In PowerShell, you can look up events using this command:
Get-WinEvent -LogName "Microsoft-Windows-NTLM/Operational"
Any entries in the above log will allow auditing of the applications and servers involved with log entries.
NTLMv1 auditing by enabling Logon Success Auditing
You can also audit which applications use NTLMv1 specifically by enabling Logon Success Auditing on your domain controller under Computer Configuration > Policies > Windows Settings > Security Settings > Local Policies > Audit Policy. Then look for the auditing Event 4624. This particular event ID contains information about NTLM.
Below is an example of information found in Event ID 4624. Note the Package Name section.
Detailed Authentication Information:
Logon Process: NtLmSsp
Authentication Package: NTLM
Transited Services: -
Package Name (NTLM only): NTLM V1
Key Length: 128
Aggregating NTLM logs using Windows Event Forwarding
You can consider using Windows Event Forwarding to gather all relevant NTLM logs to a single location. You can pull or push logs to the event collector server. Below is an example of creating a Windows Event Forwarding subscription to query the security logs for Event 4624.

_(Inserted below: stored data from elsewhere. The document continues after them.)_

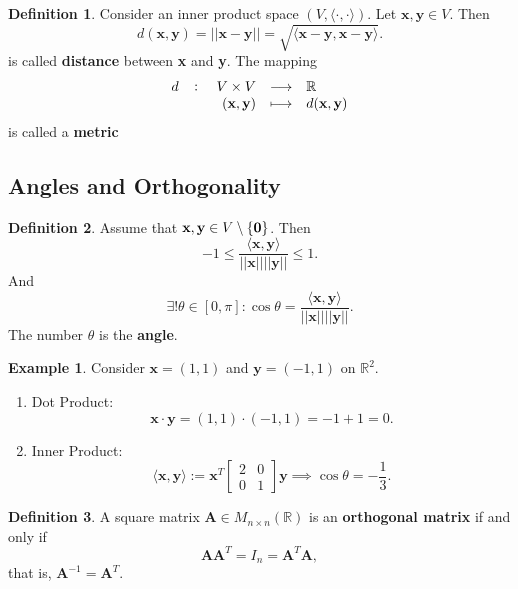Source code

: \documentclass[12pt,openany]{book}
\theoremstyle{definition}
\newtheorem{definition}{Definition}[chapter]
\newtheorem{example}{Example}[chapter]
\newcommand{\R}{\mathbb{R}}
\newcommand{\by}{\times}
\newcommand{\inner}[1]{\langle #1\rangle}
\newcommand{\norms}[1]{|| #1||}
\begin{document}
	\begin{tcolorbox}[colframe=defcolor,title={\color{white}\bf Distance and Metric}]
		\begin{definition}
			Consider an inner product space \((V,\inner{\cdot,\cdot})\). Let \(\textbf{x},\textbf{y}\in V\). Then \[
			d(\textbf{x},\textbf{y})=\norms{\textbf{x}-\textbf{y}}=\sqrt{\inner{\textbf{x}-\textbf{y},\textbf{x}-\textbf{y}}}.
			\] is called \textbf{distance} between \textbf{x} and \textbf{y}. The mapping \[
			\fullfunction{d}{V\times V}{\R}{(\textbf{x},\textbf{y})}{d(\textbf{x},\textbf{y})}
			\] is called a \textbf{metric}
		\end{definition}
	\end{tcolorbox}

	\subsection{Angles and Orthogonality}
	\begin{tcolorbox}[colframe=defcolor,title={\color{white}\bf Angle}]
		\begin{definition}
			Assume that \(\textbf{x},\textbf{y}\in V\setminus\set{\textbf{0}}\). Then \[
			-1\leq\frac{\inner{\textbf{x},\textbf{y}}}{\norms{\textbf{x}}\norms{\textbf{y}}}\leq 1.
			\] And \[
			\exists !\theta\in[0,\pi]:\cos\theta=\frac{\inner{\textbf{x},\textbf{y}}}{\norms{\textbf{x}}\norms{\textbf{y}}}.
			\] The number \(\theta\) is the \textbf{angle}.
		\end{definition}
	\end{tcolorbox}
	\begin{example}
		Consider \(\textbf{x}=(1,1)\) and \(\textbf{y}=(-1,1)\) on \(\R^2\).
		\begin{enumerate}[(1)]
			\item Dot Product: \[
			\textbf{x}\cdot \textbf{y}=(1,1)\cdot(-1,1)=-1+1=0.
			\]
			\item Inner Product: \[
			\inner{\textbf{x},\textbf{y}}:=\textbf{x}^T\begin{bmatrix}
				2&0\\0&1
			\end{bmatrix}\textbf{y}\implies\cos\theta=-\frac{1}{3}.
			\]
		\end{enumerate}
	\end{example}
	\vspace{8pt}
	\begin{tcolorbox}[colframe=defcolor,title={\color{white}\bf Orthogonal Matrix}]
		\begin{definition}
			A square matrix \(\textbf{A}\in M_{n\by n}(\R)\) is an \textbf{orthogonal matrix} if and only if \[
			\textbf{A}\textbf{A}^T=I_n=\textbf{A}^T\textbf{A},
			\] that is, \(\textbf{A}^{-1}=\textbf{A}^T\).
		\end{definition}
	\end{tcolorbox}
\end{document}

Restricting and blocking NTLM authentication in the domain
Once the entries are reviewed and steps are taken to ensure applications using NTLM have been migrated to more secure protocols (like Kerberos), the next step is to block the use of NTLM across the domain. To do so, we can use the related Group Policy setting Network Security: Restrict NTLM: NTLM authentication in this domain.
It mirrors the options for the policy to audit NTLM authentication requests. However, this time, they will not only be logged, but logon will be blocked.
As you can see below, the policy setting comes with a warning: "Modifying this setting may affect compatibility with clients, services, and applications." However, once we have done our homework reviewing the audit log after the NTLM audit, it should be safe to enable the below setting once all NTLM-reliant applications have been migrated or upgraded.
Businesses need to eliminate insecure authentication protocols and bolster their passwords and other authentication security, as these are areas attackers commonly use to compromise environments.
Unfortunately, NTLM is still found across many environments with legacy applications and clients. Using NTLM auditing and restriction Group Policies helps admins know the source of NTLM authentication requests and also provides an easy way to restrict the use of this legacy protocol across the domain.